[Data excerpts]
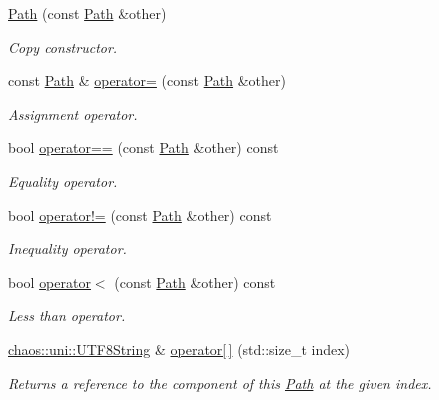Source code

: \begin{DoxyCompactItemize}
\hyperlink{classchaos_1_1io_1_1sys_1_1_path_a40b3bf651b667adbd3eeb1ee55564211}{Path} (const \hyperlink{classchaos_1_1io_1_1sys_1_1_path}{Path} \&other)
\begin{DoxyCompactList}\small\item\em Copy constructor. \end{DoxyCompactList}\item 
const \hyperlink{classchaos_1_1io_1_1sys_1_1_path}{Path} \& \hyperlink{classchaos_1_1io_1_1sys_1_1_path_a45c70fc34ff619e890d5bc807dd70d8b}{operator=} (const \hyperlink{classchaos_1_1io_1_1sys_1_1_path}{Path} \&other)
\begin{DoxyCompactList}\small\item\em Assignment operator. \end{DoxyCompactList}\item 
bool \hyperlink{classchaos_1_1io_1_1sys_1_1_path_ac2e63307a0526625f4447f1d2a704e3b}{operator==} (const \hyperlink{classchaos_1_1io_1_1sys_1_1_path}{Path} \&other) const 
\begin{DoxyCompactList}\small\item\em Equality operator. \end{DoxyCompactList}\item 
bool \hyperlink{classchaos_1_1io_1_1sys_1_1_path_acd6dea0a797c0307179a5523239a299a}{operator!=} (const \hyperlink{classchaos_1_1io_1_1sys_1_1_path}{Path} \&other) const 
\begin{DoxyCompactList}\small\item\em Inequality operator. \end{DoxyCompactList}\item 
bool \hyperlink{classchaos_1_1io_1_1sys_1_1_path_a90858bbce348d5b36d0c31d771c601d8}{operator$<$} (const \hyperlink{classchaos_1_1io_1_1sys_1_1_path}{Path} \&other) const 
\begin{DoxyCompactList}\small\item\em Less than operator. \end{DoxyCompactList}\item 
\hyperlink{classchaos_1_1uni_1_1_u_t_f8_string}{chaos\-::uni\-::\-U\-T\-F8\-String} \& \hyperlink{classchaos_1_1io_1_1sys_1_1_path_af04cdedb77f8b81825dea5e830f8d28f}{operator\mbox{[}$\,$\mbox{]}} (std\-::size\-\_\-t index)
\begin{DoxyCompactList}\small\item\em Returns a reference to the component of this \hyperlink{classchaos_1_1io_1_1sys_1_1_path}{Path} at the given index. \end{DoxyCompactList}\item 

\end{DoxyCompactItemize}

**Problem description**: Look through the entries above, and wherever a line holds the word "DoxyCompactItemize", copy it.

**Answer**:
: \begin{DoxyCompactItemize}
\end{DoxyCompactItemize}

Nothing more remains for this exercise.